College Recruiting Tip No.3: Marketing Yourself
Michael Husted played professional football for nine years as a placekicker in the NFL. He is also the co-creator of ActiveRecruiting.com an innovative online video recruiting tool that connects student athletes with coaches through the use of interactive video profiles.
You’ve signed up with the NCAA Eligibility Center and identified your top 15 schools that you would like to attend. Now you have to let them know you exist. Marketing yourself is vital if you would like to get on colleges' radar screens.
If you are as good as Cat Osterman, stop reading this because you are good to go. If you are NOT as good as Cat, you need to be positioned so that you separate yourself from the competition.
Where to start? First of all you need a resume. Nowadays, having an online presence is vital. Many college coaches use the internet to get introduced to student-athletes.
It is 1000x easier for them to view online profiles then to have to worry about getting paper cuts when opening your mail. Secondly, you need video. Video is key in helping coaches during the recruiting process. (In a recent poll conducted by ActiveRecruiting.com, 100 percent of the coaches polled answered that video was very important to finding players.)
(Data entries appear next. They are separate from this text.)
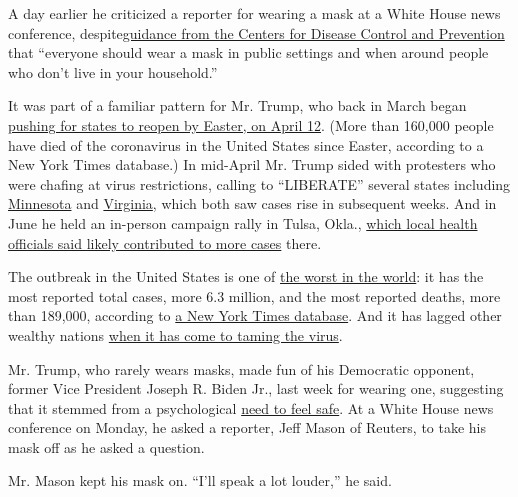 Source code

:A day earlier he criticized a reporter for wearing a mask at a White
House news conference,
despite\href{https://www.cdc.gov/coronavirus/2019-ncov/prevent-getting-sick/prevention.html}{guidance
from the Centers for Disease Control and Prevention} that ``everyone
should wear a mask in public settings and when around people who don't
live in your household.''

It was part of a familiar pattern for Mr. Trump, who back in March began
\href{https://www.nytimes3xbfgragh.onion/2020/03/24/us/politics/trump-coronavirus-easter.html}{pushing
for states to reopen by Easter, on April 12}. (More than 160,000 people
have died of the coronavirus in the United States since Easter,
according to a New York Times database.) In mid-April Mr. Trump sided
with protesters who were chafing at virus restrictions, calling to
``LIBERATE'' several states including
\href{https://twitter.com/realDonaldTrump/status/1251168994066944003}{Minnesota}
and
\href{https://twitter.com/realDonaldTrump/status/1251169987110330372}{Virginia},
which both saw cases rise in subsequent weeks. And in June he held an
in-person campaign rally in Tulsa, Okla.,
\href{https://www.nytimes3xbfgragh.onion/2020/07/08/us/politics/coronavirus-tulsa-trump-rally.html}{which
local health officials said likely contributed to more cases} there.

The outbreak in the United States is one of
\href{https://www.nytimes3xbfgragh.onion/interactive/2020/world/coronavirus-maps.html}{the
worst in the world}: it has the most reported total cases, more 6.3
million, and the most reported deaths, more than 189,000, according to
\href{https://www.nytimes3xbfgragh.onion/interactive/2020/us/coronavirus-us-cases.html}{a
New York Times database}. And it has lagged other wealthy nations
\href{https://www.nytimes3xbfgragh.onion/2020/08/06/us/coronavirus-us.html}{when
it has come to taming the virus}.

Mr. Trump, who rarely wears masks, made fun of his Democratic opponent,
former Vice President Joseph R. Biden Jr., last week for wearing one,
suggesting that it stemmed from a psychological
\href{https://www.nytimes3xbfgragh.onion/live/2020/09/03/us/trump-vs-biden\#at-a-latrobe-pa-rally-trump-boasts-of-getting-along-with-russia}{need
to feel safe}. At a White House news conference on Monday, he asked a
reporter, Jeff Mason of Reuters, to take his mask off as he asked a
question.

Mr. Mason kept his mask on. ``I'll speak a lot louder,'' he said.

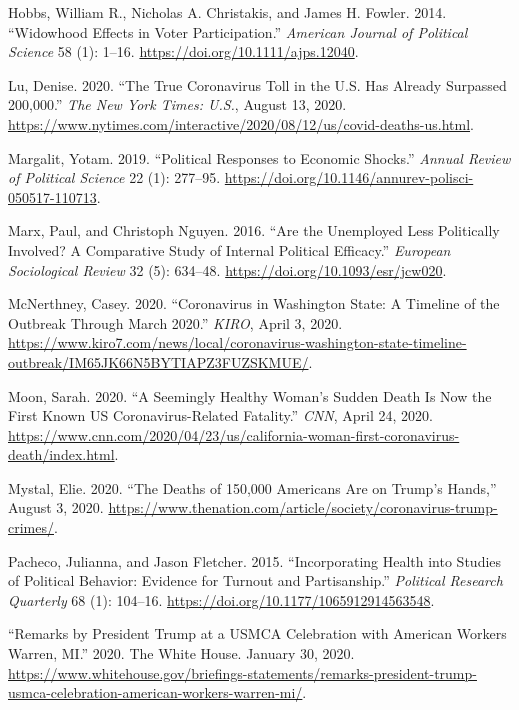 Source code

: \documentclass[
  12pt,
]{article}
\newlength{\cslhangindent}
\newenvironment{cslreferences}%
  {\setlength{\parindent}{0pt}%
  \everypar{\setlength{\hangindent}{\cslhangindent}}\ignorespaces}%
  {\par}
\begin{document}
\begin{cslreferences}
\leavevmode\hypertarget{ref-Hobbs2014}{}%
Hobbs, William R., Nicholas A. Christakis, and James H. Fowler. 2014. ``Widowhood Effects in Voter Participation.'' \emph{American Journal of Political Science} 58 (1): 1--16. \url{https://doi.org/10.1111/ajps.12040}.

\leavevmode\hypertarget{ref-Lu2020}{}%
Lu, Denise. 2020. ``The True Coronavirus Toll in the U.S. Has Already Surpassed 200,000.'' \emph{The New York Times: U.S.}, August 13, 2020. \url{https://www.nytimes.com/interactive/2020/08/12/us/covid-deaths-us.html}.

\leavevmode\hypertarget{ref-Margalit2019}{}%
Margalit, Yotam. 2019. ``Political Responses to Economic Shocks.'' \emph{Annual Review of Political Science} 22 (1): 277--95. \url{https://doi.org/10.1146/annurev-polisci-050517-110713}.

\leavevmode\hypertarget{ref-Marx2016}{}%
Marx, Paul, and Christoph Nguyen. 2016. ``Are the Unemployed Less Politically Involved? A Comparative Study of Internal Political Efficacy.'' \emph{European Sociological Review} 32 (5): 634--48. \url{https://doi.org/10.1093/esr/jcw020}.

\leavevmode\hypertarget{ref-McNerthney2020}{}%
McNerthney, Casey. 2020. ``Coronavirus in Washington State: A Timeline of the Outbreak Through March 2020.'' \emph{KIRO}, April 3, 2020. \url{https://www.kiro7.com/news/local/coronavirus-washington-state-timeline-outbreak/IM65JK66N5BYTIAPZ3FUZSKMUE/}.

\leavevmode\hypertarget{ref-Moon2020}{}%
Moon, Sarah. 2020. ``A Seemingly Healthy Woman's Sudden Death Is Now the First Known US Coronavirus-Related Fatality.'' \emph{CNN}, April 24, 2020. \url{https://www.cnn.com/2020/04/23/us/california-woman-first-coronavirus-death/index.html}.

\leavevmode\hypertarget{ref-Mystal2020}{}%
Mystal, Elie. 2020. ``The Deaths of 150,000 Americans Are on Trump's Hands,'' August 3, 2020. \url{https://www.thenation.com/article/society/coronavirus-trump-crimes/}.

\leavevmode\hypertarget{ref-Pacheco2015}{}%
Pacheco, Julianna, and Jason Fletcher. 2015. ``Incorporating Health into Studies of Political Behavior: Evidence for Turnout and Partisanship.'' \emph{Political Research Quarterly} 68 (1): 104--16. \url{https://doi.org/10.1177/1065912914563548}.

\leavevmode\hypertarget{ref-whitehouse2020}{}%
``Remarks by President Trump at a USMCA Celebration with American Workers \textbar{} Warren, MI.'' 2020. The White House. January 30, 2020. \url{https://www.whitehouse.gov/briefings-statements/remarks-president-trump-usmca-celebration-american-workers-warren-mi/}.


\end{cslreferences}
\end{document}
Next, you need to present your resume in a way that is user-friendly for coaches. College coaches want to efficiently view your resume. If you make it hard for them or have incomplete/inaccurate information, chances are they will scratch you off their list.
The reality is that there are several student-athletes that they could recruit who are on a similar skill level as you. Again, what you need to do is set yourself apart from the competition. How are you going to do that? Work your way to the front of the line.
Take advantage of technology to spread the word that you are their "Answer." Every college sports team has a web page. Besides D-1 football and D-1 basketball, you can easily find contact information, phone numbers and email addresses, for coaches in most sports and divisions. They want to be contacted.
How to Make Contact Properly
Yes, the NCAA has restrictions on when they can contact you. However, there are no restrictions on when and how often you can contact them.
- Start with an email to the coach
- Copy and paste a direct link to your online resume
- This puts them one click from being introduced to you and viewing your video
- Follow up with a phone call (Student-Athletes make the call not the Parents)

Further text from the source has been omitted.